Start of Data to use

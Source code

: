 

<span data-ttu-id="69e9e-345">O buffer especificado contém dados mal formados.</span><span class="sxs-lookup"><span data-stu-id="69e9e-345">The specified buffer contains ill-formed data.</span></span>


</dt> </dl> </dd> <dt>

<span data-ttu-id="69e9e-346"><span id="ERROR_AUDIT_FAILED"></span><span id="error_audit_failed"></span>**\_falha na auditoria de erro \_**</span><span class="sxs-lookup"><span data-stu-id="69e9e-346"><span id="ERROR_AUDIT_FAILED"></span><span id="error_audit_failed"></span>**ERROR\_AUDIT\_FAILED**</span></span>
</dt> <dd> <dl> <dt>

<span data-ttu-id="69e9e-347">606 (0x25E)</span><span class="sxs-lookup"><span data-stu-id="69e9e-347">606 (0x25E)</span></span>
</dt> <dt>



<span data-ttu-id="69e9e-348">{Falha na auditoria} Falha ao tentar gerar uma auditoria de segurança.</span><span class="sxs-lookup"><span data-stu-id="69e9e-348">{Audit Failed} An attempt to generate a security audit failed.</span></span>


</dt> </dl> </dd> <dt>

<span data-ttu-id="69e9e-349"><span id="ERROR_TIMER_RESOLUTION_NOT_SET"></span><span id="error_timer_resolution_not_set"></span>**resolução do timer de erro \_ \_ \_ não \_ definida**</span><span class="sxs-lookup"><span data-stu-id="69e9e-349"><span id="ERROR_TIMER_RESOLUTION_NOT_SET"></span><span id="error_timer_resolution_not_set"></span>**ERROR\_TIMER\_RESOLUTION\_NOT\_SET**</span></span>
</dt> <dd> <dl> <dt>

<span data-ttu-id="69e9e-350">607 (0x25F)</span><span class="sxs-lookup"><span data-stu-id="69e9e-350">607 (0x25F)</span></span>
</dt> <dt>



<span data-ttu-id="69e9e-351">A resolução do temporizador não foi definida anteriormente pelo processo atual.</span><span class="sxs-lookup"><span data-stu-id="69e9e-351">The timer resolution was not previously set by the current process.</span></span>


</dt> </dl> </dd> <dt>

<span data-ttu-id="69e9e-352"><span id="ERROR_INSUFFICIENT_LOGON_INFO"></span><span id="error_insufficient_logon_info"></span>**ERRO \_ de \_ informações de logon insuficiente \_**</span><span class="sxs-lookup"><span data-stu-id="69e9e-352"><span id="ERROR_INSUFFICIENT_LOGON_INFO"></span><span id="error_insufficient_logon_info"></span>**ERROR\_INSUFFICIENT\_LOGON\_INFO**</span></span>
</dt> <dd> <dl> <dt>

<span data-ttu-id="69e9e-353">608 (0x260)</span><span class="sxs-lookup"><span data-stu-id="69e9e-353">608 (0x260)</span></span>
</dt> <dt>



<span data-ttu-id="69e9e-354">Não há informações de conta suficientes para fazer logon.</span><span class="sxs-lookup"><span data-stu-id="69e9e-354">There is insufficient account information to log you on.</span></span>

End of Data to use

[Directions for this task]: Verbatim and in full, return the listing above.

[Output below]:
Source code

: 

<span data-ttu-id="69e9e-345">O buffer especificado contém dados mal formados.</span><span class="sxs-lookup"><span data-stu-id="69e9e-345">The specified buffer contains ill-formed data.</span></span>


</dt> </dl> </dd> <dt>

<span data-ttu-id="69e9e-346"><span id="ERROR_AUDIT_FAILED"></span><span id="error_audit_failed"></span>**\_falha na auditoria de erro \_**</span><span class="sxs-lookup"><span data-stu-id="69e9e-346"><span id="ERROR_AUDIT_FAILED"></span><span id="error_audit_failed"></span>**ERROR\_AUDIT\_FAILED**</span></span>
</dt> <dd> <dl> <dt>

<span data-ttu-id="69e9e-347">606 (0x25E)</span><span class="sxs-lookup"><span data-stu-id="69e9e-347">606 (0x25E)</span></span>
</dt> <dt>



<span data-ttu-id="69e9e-348">{Falha na auditoria} Falha ao tentar gerar uma auditoria de segurança.</span><span class="sxs-lookup"><span data-stu-id="69e9e-348">{Audit Failed} An attempt to generate a security audit failed.</span></span>


</dt> </dl> </dd> <dt>

<span data-ttu-id="69e9e-349"><span id="ERROR_TIMER_RESOLUTION_NOT_SET"></span><span id="error_timer_resolution_not_set"></span>**resolução do timer de erro \_ \_ \_ não \_ definida**</span><span class="sxs-lookup"><span data-stu-id="69e9e-349"><span id="ERROR_TIMER_RESOLUTION_NOT_SET"></span><span id="error_timer_resolution_not_set"></span>**ERROR\_TIMER\_RESOLUTION\_NOT\_SET**</span></span>
</dt> <dd> <dl> <dt>

<span data-ttu-id="69e9e-350">607 (0x25F)</span><span class="sxs-lookup"><span data-stu-id="69e9e-350">607 (0x25F)</span></span>
</dt> <dt>



<span data-ttu-id="69e9e-351">A resolução do temporizador não foi definida anteriormente pelo processo atual.</span><span class="sxs-lookup"><span data-stu-id="69e9e-351">The timer resolution was not previously set by the current process.</span></span>


</dt> </dl> </dd> <dt>

<span data-ttu-id="69e9e-352"><span id="ERROR_INSUFFICIENT_LOGON_INFO"></span><span id="error_insufficient_logon_info"></span>**ERRO \_ de \_ informações de logon insuficiente \_**</span><span class="sxs-lookup"><span data-stu-id="69e9e-352"><span id="ERROR_INSUFFICIENT_LOGON_INFO"></span><span id="error_insufficient_logon_info"></span>**ERROR\_INSUFFICIENT\_LOGON\_INFO**</span></span>
</dt> <dd> <dl> <dt>

<span data-ttu-id="69e9e-353">608 (0x260)</span><span class="sxs-lookup"><span data-stu-id="69e9e-353">608 (0x260)</span></span>
</dt> <dt>



<span data-ttu-id="69e9e-354">Não há informações de conta suficientes para fazer logon.</span><span class="sxs-lookup"><span data-stu-id="69e9e-354">There is insufficient account information to log you on.</span></span>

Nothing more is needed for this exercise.